Friedberg, 06.02.2024
Kein Platz bleibt leer
Kein Platz blieb leer: Die szenische Lesung der Corrective-Recherche hat am Sonntagabend zahlreiche Menschen aus Friedberg in die Stadtkirche gezogen, um zusammen ein klares Zeichen gegen Demokratiefeindlichkeit, politischen Extremismus, Radikalismus, Antisemitismus, Hass und Hetze zu setzen.
Friedbergs Bürgermeister Kjetil Dahlhaus hatte gemeinsam mit seinen Amtsvorgängern Dirk Antkowiak und Michael Keller, Erster Stadträtin Marion Götz sowie der Evangelischen Kirchengemeinde Friedberg zur Teilnahme an der Veranstaltung „Nie wieder ist jetzt – szenische Lesung der Correctiv-Recherche“ aufgerufen.

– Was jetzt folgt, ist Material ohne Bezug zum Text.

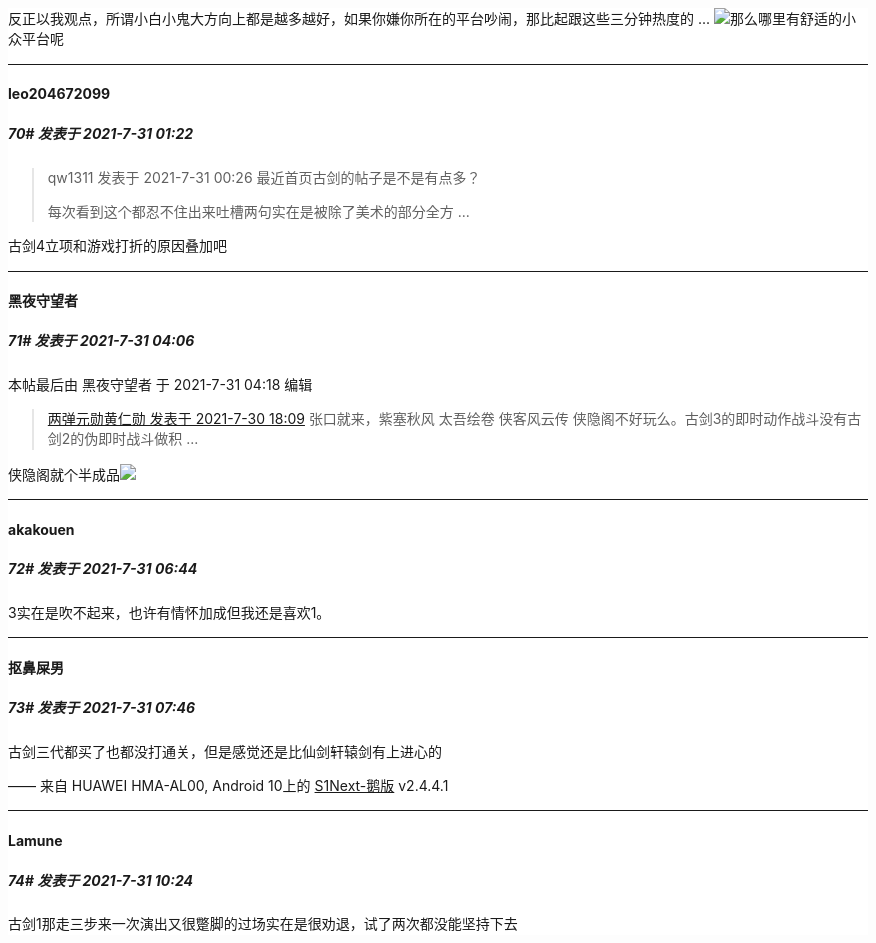 反正以我观点，所谓小白小鬼大方向上都是越多越好，如果你嫌你所在的平台吵闹，那比起跟这些三分钟热度的 ...</blockquote>
<img src="https://static.saraba1st.com/image/smiley/face2017/037.png" referrerpolicy="no-referrer">那么哪里有舒适的小众平台呢 


*****

####  leo204672099  
##### 70#       发表于 2021-7-31 01:22


<blockquote>qw1311 发表于 2021-7-31 00:26
最近首页古剑的帖子是不是有点多？ 

每次看到这个都忍不住出来吐槽两句实在是被除了美术的部分全方 ...</blockquote>
古剑4立项和游戏打折的原因叠加吧


*****

####  黑夜守望者  
##### 71#       发表于 2021-7-31 04:06


 本帖最后由 黑夜守望者 于 2021-7-31 04:18 编辑 
<blockquote><a href="httphttps://bbs.saraba1st.com/2b/forum.php?mod=redirect&amp;goto=findpost&amp;pid=52168320&amp;ptid=2018065" target="_blank">两弹元勋黄仁勋 发表于 2021-7-30 18:09</a>
张口就来，紫塞秋风 太吾绘卷 侠客风云传 侠隐阁不好玩么。古剑3的即时动作战斗没有古剑2的伪即时战斗做积 ...</blockquote>
侠隐阁就个半成品<img src="https://static.saraba1st.com/image/smiley/face2017/001.png" referrerpolicy="no-referrer">


*****

####  akakouen  
##### 72#       发表于 2021-7-31 06:44


3实在是吹不起来，也许有情怀加成但我还是喜欢1。


*****

####  抠鼻屎男  
##### 73#       发表于 2021-7-31 07:46


古剑三代都买了也都没打通关，但是感觉还是比仙剑轩辕剑有上进心的

—— 来自 HUAWEI HMA-AL00, Android 10上的 [S1Next-鹅版](https://github.com/ykrank/S1-Next/releases) v2.4.4.1


*****

####  Lamune  
##### 74#       发表于 2021-7-31 10:24


古剑1那走三步来一次演出又很蹩脚的过场实在是很劝退，试了两次都没能坚持下去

Die klare Botschaft des Abends: Friedberg steht zusammen für Demokratie, Vielfalt und Menschenrechte. Denn auch in Friedberg sind die Menschen besorgt. Was auf den Geheimtreffen der rechten Szene in Potsdam verhandelt wurde, wurde von Akteuren bei der Veranstaltung in der Stadtkirche teilweise im Wortlaut vorgetragen. Foto- und Filmdokumentation des Recherche-Teams Correctiv waren auf auf einer Leinwand zu sehen.
Viele Gruppen, unterstützten den Aufruf zur Teilnahme als Kooperationspartner.